Léon Blum, obra de Philippe Garel . |
Nos despertamos a la misma hora. Ella se levanta, prepara
el café, desayuna, se asea, se viste, y me da un beso de buenos días y de
despedida antes de salir. Oigo el ascensor. Me levanto enseguida y tomo un café
junto a la cristalera del balcón. Vivimos en la sexta planta del edificio en
arco que cierra el lado oeste de la plaza de Aligre. Miro primero arriba, los
tejados de París. Veo las dos altas chimeneas humeantes de la RATP, la empresa
de transportes públicos de la ciudad; el hotel Courtyard, junto a la estación
de Lyon; las luces intermitentes de la torre de Montparnasse, la corona
amarilla de la torre Eiffel; veo la torre Zamansky, y detrás de ella el
Panteón; veo también, más cerca, el pináculo de la iglesia de San Antonio de
los Quince Veinte. Miro luego hacia abajo, a la plaza de Aligre, con su mercado
cubierto a un lado, su pequeña oficina en el centro y el espacio abierto para
los tenderetes al otro. Desde las cinco y media los comerciantes van preparando
sus puestos, montados con caballetes y tableros sobre los que exponen la
mercadería: verduras y frutas a lo largo de la calle Aligre, que parte en dos
la plaza, y rastrillo de primera y segunda mano en los demás.
Solemos hacer el mismo camino cuando vamos al apartamento
de Paula para cuidar de nuestra nieta, Clara, que en diciembre cumplirá cuatro
meses. Dejamos atrás la plaza y los pregones de los vendedores y caminamos hacia
la calle Charles Baudelaire, a un lado del square Trousseau, que se abre desde
la calle del Faubourg de Saint-Antoine, donde tomamos dos pasajes -La Mano de Oro y Dalléry- para aparecer en la transitada y ruidosa avenida
Ledru-Rollin, que nos conduce hasta la plaza de Léon Blum. De ella arranca en
breve y empinada cuesta arriba la calle Camille Desmoulins, que se cruza con la
de Pétion, nuestro destino. Yo lo llamo “el camino de la libertad”. En él están
evocados personajes y acontecimientos históricos que traspasaron los límites de
la ciudad y alcanzaron repercusión internacional.
El siglo XVIII está representado por tres hombres que
vivieron aquí en París la Revolución Francesa de 1789, el marqués de Aligre y
los políticos Jerôme Pétion y Camille Desmoulins. El de Aligre (París, 1727)

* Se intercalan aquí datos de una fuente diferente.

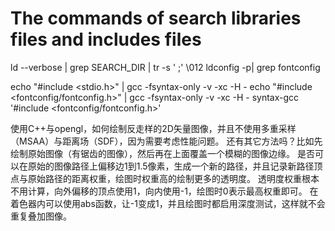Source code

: The commands of search libraries files and includes files
======================

ld --verbose | grep SEARCH_DIR | tr -s ' ;' \\012
ldconfig -p| grep fontconfig

echo "#include <stdio.h>" | gcc -fsyntax-only -v -xc -H -
echo "#include <fontconfig/fontconfig.h>" | gcc -fsyntax-only -v -xc -H -
syntax-gcc '#include <fontconfig/fontconfig.h>'


使用C++与opengl，如何绘制反走样的2D矢量图像，并且不使用多重采样（MSAA）与距离场（SDF），因为需要考虑性能问题。
还有其它方法吗？比如先绘制原始图像（有锯齿的图像），然后再在上面覆盖一个模糊的图像边缘。
是否可以在原始的图像路径上偏移边1到1.5像素，生成一个新的路径，并且记录新路径顶点与原始路径的距离权重，绘图时权重高的绘制更多的透明度。
透明度权重根本不用计算，向外偏移的顶点使用1，向内使用-1，绘图时0表示最高权重即可。
在着色器内可以使用abs函数，让-1变成1，并且绘图时都启用深度测试，这样就不会重复叠加图像。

tenía fama de hombre íntegro e ilustrado, censuraba los impuestos abusivos y
decisiones arbitrarias del gobierno, y odiaba a los cortesanos tanto como a los
ministros reformadores. Ideológicamente fue un hombre del Antiguo Régimen, y
también un hombre con suerte, pues en 1789 se largó a Bruselas, y de allí a
Londres, donde acumuló una gran fortuna gracias a la especulación bursátil.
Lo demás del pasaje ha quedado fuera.